↓
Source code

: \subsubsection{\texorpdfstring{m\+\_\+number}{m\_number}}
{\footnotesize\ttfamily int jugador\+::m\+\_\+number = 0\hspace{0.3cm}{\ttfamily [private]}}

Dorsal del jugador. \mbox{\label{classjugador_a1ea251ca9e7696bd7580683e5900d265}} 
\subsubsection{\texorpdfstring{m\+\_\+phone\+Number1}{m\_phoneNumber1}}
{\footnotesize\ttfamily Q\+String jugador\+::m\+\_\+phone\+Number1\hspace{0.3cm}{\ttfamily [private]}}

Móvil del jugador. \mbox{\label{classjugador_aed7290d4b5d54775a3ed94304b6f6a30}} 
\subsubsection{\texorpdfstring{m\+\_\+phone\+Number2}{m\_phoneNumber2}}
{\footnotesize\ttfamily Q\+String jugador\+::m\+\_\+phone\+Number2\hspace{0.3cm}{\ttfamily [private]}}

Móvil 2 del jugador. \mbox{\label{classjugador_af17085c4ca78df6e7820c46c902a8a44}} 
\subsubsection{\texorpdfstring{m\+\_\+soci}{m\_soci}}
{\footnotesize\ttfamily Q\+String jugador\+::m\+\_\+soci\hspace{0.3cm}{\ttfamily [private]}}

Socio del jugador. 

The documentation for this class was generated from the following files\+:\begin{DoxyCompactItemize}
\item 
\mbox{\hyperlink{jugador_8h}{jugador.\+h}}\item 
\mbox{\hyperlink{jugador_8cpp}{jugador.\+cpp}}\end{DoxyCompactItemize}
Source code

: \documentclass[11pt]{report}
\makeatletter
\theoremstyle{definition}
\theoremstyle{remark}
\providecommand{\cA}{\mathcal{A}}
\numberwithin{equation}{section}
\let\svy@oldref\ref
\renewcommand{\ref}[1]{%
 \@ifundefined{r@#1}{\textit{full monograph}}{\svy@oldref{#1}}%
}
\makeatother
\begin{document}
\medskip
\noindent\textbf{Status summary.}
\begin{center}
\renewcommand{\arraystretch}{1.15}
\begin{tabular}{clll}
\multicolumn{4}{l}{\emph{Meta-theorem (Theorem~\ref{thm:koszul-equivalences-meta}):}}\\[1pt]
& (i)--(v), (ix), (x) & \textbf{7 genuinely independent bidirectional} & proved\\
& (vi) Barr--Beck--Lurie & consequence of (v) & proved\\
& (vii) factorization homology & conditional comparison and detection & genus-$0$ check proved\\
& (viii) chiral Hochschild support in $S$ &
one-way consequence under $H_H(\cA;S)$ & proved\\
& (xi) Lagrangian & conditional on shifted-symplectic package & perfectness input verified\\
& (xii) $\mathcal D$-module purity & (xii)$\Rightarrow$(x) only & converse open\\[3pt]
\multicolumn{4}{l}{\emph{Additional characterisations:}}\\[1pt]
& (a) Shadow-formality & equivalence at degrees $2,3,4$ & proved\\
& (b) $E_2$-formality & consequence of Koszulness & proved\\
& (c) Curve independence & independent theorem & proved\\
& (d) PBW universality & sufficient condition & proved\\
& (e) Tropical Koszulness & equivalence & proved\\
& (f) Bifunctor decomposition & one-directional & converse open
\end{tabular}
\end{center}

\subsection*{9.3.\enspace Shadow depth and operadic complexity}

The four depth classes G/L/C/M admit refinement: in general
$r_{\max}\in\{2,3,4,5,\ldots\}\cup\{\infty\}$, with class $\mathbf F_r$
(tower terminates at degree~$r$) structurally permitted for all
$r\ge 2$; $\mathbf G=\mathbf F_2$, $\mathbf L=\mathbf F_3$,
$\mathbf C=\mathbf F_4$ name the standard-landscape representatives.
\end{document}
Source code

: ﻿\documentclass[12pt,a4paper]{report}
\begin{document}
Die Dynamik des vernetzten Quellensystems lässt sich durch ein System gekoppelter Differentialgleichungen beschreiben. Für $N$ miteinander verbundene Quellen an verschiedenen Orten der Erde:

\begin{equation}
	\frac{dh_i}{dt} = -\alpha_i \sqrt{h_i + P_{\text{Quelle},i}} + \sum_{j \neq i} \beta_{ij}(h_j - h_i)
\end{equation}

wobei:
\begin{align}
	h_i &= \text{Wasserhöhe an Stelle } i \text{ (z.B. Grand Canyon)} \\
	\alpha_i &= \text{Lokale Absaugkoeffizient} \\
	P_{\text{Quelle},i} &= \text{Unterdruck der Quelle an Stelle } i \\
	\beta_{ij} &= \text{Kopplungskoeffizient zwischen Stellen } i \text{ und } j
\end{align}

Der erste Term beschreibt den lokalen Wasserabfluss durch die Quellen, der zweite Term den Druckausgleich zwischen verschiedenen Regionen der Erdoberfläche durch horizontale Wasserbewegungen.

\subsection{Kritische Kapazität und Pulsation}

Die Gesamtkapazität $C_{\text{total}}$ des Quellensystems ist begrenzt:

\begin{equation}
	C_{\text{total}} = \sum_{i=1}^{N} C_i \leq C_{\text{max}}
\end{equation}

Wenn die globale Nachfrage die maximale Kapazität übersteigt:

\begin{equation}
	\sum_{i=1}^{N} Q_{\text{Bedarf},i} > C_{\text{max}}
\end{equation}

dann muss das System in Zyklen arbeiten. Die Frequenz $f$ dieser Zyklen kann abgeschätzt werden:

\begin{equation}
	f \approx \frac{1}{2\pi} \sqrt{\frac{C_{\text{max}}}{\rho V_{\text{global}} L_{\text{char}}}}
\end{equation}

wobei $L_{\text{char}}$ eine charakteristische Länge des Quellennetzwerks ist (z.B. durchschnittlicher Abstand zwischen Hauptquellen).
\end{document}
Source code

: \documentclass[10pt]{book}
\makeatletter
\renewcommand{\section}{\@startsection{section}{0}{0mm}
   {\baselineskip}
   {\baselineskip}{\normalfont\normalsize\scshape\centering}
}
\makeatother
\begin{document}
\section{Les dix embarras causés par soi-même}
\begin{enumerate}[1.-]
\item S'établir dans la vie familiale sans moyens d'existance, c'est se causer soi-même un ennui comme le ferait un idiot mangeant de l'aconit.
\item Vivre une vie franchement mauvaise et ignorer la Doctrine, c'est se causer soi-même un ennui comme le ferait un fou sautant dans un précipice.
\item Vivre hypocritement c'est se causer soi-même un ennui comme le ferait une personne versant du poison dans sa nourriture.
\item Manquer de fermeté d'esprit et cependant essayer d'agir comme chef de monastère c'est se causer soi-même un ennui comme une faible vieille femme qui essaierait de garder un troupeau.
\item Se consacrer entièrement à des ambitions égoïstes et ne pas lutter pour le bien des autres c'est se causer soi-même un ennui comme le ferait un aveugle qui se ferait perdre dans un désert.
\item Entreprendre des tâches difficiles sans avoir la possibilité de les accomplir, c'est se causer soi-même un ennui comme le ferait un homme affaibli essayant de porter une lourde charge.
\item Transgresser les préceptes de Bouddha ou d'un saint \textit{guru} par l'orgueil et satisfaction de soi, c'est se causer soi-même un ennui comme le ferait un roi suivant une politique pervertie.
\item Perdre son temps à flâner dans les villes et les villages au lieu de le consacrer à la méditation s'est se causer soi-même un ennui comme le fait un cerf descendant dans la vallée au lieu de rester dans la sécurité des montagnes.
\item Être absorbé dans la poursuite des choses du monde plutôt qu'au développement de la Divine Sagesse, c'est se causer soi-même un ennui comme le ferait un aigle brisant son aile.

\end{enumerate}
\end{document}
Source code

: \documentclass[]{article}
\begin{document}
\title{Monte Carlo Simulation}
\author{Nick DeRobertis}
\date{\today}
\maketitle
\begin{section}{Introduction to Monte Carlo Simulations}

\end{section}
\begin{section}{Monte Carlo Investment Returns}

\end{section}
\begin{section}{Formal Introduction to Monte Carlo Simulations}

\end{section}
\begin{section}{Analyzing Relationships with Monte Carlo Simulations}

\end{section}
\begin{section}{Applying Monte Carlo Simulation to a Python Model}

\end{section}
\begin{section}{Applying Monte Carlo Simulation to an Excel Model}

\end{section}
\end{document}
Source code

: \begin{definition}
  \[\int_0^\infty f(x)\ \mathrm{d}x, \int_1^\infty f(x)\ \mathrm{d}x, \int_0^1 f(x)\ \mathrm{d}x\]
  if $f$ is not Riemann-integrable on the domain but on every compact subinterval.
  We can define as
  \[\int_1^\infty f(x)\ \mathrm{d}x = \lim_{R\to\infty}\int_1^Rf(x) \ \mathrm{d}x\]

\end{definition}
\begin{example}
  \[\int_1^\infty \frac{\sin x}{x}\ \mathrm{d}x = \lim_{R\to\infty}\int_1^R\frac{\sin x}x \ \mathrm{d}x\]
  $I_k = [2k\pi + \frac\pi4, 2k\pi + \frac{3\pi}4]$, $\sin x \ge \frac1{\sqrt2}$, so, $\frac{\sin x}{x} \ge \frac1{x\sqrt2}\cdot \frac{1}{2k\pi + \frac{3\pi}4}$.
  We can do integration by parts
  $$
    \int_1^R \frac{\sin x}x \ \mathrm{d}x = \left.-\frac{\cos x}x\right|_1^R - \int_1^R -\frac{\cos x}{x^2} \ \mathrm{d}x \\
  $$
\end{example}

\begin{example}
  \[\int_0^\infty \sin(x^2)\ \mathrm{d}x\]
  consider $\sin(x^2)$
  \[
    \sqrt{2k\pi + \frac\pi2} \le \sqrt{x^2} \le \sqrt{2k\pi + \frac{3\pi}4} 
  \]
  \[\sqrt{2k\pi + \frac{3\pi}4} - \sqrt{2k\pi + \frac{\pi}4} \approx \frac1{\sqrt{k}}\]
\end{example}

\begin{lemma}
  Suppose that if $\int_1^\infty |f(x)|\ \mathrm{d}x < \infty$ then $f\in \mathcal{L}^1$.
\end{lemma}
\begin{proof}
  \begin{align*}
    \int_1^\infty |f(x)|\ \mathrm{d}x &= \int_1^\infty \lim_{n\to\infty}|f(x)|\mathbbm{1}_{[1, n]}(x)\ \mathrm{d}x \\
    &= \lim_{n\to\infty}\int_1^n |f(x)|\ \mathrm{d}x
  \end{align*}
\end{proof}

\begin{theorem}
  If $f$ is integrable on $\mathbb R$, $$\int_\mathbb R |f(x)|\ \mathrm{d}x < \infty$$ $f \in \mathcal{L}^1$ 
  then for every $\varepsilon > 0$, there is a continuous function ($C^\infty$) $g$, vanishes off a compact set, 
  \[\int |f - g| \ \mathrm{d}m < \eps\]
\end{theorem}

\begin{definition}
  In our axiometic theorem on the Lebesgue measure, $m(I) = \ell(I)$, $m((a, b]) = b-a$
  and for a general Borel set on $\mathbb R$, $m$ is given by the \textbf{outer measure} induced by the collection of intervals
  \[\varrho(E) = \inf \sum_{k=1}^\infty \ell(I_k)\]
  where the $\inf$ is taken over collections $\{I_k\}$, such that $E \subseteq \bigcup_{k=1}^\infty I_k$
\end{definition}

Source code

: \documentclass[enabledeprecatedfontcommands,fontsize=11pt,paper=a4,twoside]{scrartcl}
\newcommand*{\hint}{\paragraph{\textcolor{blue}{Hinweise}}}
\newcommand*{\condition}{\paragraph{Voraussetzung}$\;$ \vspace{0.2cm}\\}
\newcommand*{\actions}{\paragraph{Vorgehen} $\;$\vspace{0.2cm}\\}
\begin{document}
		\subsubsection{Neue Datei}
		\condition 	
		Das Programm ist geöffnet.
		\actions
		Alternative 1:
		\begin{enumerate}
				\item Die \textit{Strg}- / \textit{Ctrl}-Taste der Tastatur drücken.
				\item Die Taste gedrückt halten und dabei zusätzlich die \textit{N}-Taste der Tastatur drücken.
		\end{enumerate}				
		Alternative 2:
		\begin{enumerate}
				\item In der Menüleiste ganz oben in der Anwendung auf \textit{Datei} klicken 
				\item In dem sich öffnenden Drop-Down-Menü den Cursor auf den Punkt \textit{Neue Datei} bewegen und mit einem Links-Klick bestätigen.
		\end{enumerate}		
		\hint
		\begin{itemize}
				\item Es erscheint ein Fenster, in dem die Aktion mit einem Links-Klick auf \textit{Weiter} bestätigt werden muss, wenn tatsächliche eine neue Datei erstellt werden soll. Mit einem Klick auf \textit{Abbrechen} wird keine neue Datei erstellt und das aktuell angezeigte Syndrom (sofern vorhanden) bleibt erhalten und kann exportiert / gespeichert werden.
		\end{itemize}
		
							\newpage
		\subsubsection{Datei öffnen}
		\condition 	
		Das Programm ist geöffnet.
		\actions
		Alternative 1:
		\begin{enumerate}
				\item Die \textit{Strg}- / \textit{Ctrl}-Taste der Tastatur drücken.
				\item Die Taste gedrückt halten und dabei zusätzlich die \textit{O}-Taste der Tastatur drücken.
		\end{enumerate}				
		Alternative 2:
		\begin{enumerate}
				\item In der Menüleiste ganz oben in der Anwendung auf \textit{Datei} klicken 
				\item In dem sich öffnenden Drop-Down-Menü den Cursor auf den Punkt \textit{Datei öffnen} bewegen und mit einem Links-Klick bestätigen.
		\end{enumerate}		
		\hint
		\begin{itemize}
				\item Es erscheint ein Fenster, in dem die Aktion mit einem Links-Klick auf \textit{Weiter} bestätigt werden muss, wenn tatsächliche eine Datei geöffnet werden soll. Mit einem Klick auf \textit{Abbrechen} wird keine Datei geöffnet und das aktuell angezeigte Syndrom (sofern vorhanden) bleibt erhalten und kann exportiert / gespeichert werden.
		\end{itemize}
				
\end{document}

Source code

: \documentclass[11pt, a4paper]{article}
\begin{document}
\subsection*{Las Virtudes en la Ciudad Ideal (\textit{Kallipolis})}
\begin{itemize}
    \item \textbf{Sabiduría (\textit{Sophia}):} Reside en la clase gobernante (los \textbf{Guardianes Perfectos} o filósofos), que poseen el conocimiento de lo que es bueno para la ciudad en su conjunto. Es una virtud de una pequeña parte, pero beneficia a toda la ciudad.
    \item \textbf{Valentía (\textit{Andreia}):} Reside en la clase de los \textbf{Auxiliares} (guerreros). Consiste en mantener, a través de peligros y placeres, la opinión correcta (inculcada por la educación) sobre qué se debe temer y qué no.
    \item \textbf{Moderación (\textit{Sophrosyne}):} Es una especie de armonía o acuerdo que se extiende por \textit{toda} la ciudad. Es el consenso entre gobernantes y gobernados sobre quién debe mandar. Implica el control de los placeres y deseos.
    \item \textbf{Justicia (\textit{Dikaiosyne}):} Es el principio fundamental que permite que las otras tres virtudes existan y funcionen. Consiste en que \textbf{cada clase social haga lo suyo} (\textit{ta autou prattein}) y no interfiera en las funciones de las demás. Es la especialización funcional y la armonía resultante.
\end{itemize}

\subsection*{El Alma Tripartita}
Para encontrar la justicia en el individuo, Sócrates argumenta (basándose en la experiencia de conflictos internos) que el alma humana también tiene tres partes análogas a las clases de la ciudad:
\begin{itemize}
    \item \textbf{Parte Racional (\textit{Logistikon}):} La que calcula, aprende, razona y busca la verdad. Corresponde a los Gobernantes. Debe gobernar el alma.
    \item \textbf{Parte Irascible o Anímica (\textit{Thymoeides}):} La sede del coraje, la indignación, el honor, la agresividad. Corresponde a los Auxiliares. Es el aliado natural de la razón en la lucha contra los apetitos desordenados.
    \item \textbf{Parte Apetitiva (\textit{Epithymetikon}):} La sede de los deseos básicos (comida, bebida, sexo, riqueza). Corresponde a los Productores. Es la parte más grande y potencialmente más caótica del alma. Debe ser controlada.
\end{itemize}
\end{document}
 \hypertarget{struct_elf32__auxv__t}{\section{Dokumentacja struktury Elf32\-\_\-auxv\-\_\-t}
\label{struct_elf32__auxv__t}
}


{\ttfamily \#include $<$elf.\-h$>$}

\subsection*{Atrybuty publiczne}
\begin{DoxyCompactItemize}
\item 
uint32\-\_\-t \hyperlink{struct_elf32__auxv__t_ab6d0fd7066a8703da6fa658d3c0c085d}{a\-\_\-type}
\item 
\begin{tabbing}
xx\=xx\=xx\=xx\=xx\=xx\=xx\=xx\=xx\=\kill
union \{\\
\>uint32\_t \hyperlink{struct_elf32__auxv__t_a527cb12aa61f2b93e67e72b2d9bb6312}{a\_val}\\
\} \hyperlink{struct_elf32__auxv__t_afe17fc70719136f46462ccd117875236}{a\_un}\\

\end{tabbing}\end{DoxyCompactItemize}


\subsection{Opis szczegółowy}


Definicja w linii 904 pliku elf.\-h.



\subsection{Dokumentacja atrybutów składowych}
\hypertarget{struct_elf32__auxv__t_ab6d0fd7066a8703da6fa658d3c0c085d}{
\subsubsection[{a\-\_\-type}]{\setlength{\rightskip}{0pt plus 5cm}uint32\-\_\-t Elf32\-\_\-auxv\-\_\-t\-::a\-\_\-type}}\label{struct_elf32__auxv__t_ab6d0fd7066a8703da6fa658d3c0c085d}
↑
*Action item*:
From the records above, copy each line in which the string "general" occurs.

*Output for this exercise*:
The four depth classes G/L/C/M admit refinement: in general
  and for a general Borel set on $\mathbb R$, $m$ is given by the \textbf{outer measure} induced by the collection of intervals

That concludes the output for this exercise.